Resource-niche complementarity and autotrophic compensation determines ecosystem-level responses to increased cladoceran species richness.

This study examines the relationship between cladoceran species richness and ecosystem functioning. I conducted an experiment in which four cladocerans, Daphnia. magna, D. longispina, D. pulex and Chydorus sphaericus, were cultured in microcosms using different species combinations and levels of species richness. The results demonstrate that even within this closely related group of organisms the effects on ecosystem-level variables, such as total algae and zooplankton biomass, per capita productivity, and nutrient concentrations, as well as phytoplankton community structure, were highly variable between different combinations of these species. Since only four species where involved in this study, species-specific effects dominated the general relationship between species richness and ecosystem functioning. Particular combinations of species resulted in effects that indicated more efficient grazing.
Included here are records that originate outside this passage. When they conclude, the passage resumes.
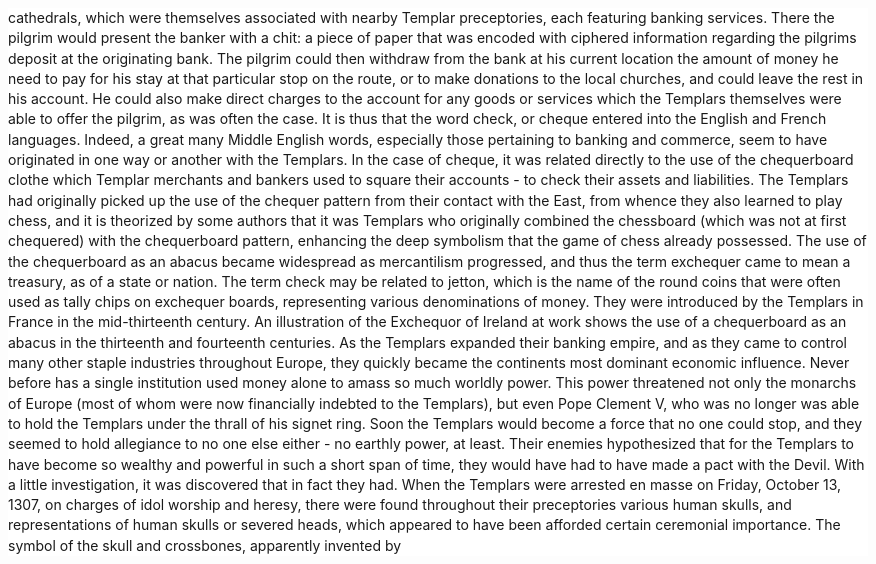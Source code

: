 cathedrals, which were themselves associated with nearby Templar
preceptories, each featuring banking services.
There the pilgrim would present the banker with
a chit:
a piece of paper that was encoded with ciphered information
regarding the pilgrims deposit at the originating bank.
The pilgrim could
then withdraw from the bank at his current location the amount of money he
need to pay for his stay at that particular stop on the route, or to make
donations to the local churches, and could leave the rest in his account.
He could also make direct charges to the account
for any goods or services which the Templars themselves were able to offer
the pilgrim, as was often the case.
It is thus that the word check, or cheque entered into the English and
French languages. Indeed, a great many Middle English words, especially
those pertaining to banking and commerce, seem to have originated in one way
or another with the Templars. In the case of cheque, it was related
directly to the use of the chequerboard clothe which Templar merchants and
bankers used to square their accounts - to check their assets and
liabilities.
The Templars had originally picked up the use of
the chequer pattern from their contact with the East, from whence they also
learned to play chess, and it is theorized by some authors that it was
Templars who originally combined the chessboard (which was not at first
chequered) with the chequerboard pattern, enhancing the deep symbolism that
the game of chess already possessed.
The use of the chequerboard as an abacus became
widespread as mercantilism progressed, and thus the term exchequer came to
mean a treasury, as of a state or nation.
The term check may be related
to jetton, which is the name of the round coins that were often used as
tally chips on exchequer boards, representing various denominations of
money.
They were introduced by the Templars in France
in the mid-thirteenth century.
An illustration of the
Exchequor of Ireland at work
shows the use of a
chequerboard as an abacus
in the thirteenth and
fourteenth centuries.
As the Templars expanded their banking empire,
and as they came to control many other staple industries throughout Europe,
they quickly became the continents most dominant economic influence.
Never before has a single institution used money
alone to amass so much worldly power. This power threatened not only the
monarchs of Europe (most of whom were now financially indebted to the
Templars), but even Pope Clement V, who was no longer was able to hold the
Templars under the thrall of his signet ring.
Soon the Templars would become a force that no
one could stop, and they seemed to hold allegiance to no one else either -
no earthly power, at least.
Their enemies hypothesized that for the Templars
to have become so wealthy and powerful in such a short span of time, they
would have had to have made a pact with the Devil. With a little
investigation, it was discovered that in fact they had.
When the Templars were arrested en masse on Friday, October 13, 1307, on
charges of idol worship and heresy, there were found throughout their
preceptories various human skulls, and representations of human skulls or
severed heads, which appeared to have been afforded certain ceremonial
importance.
The symbol of
the skull and crossbones, apparently
invented by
These effects, which were most pronounced in combinations including both D. magna and C. sphaericus, were manifested as an indirect effect as the prey community shifted towards grazing-resistant species. As a result, the productivity of the prey community decreased, because phytoplankton species with lower per capita productivity became more dominant. I suggest that the primary mechanism that caused this significant effect was complementarity in prey-size use of D. magna and C. sphaericus. In terms of prey-size range, D. pulex and D. longispina were redundant when D. magna was present and were quickly out-competed by the latter despite higher per capita filtering efficiency. The results show that different mechanisms are important for different combinations of species. Furthermore, the ability of the prey community to respond to changes of consumer species composition is an important factor in experiments in which consumer species richness is experimentally manipulated.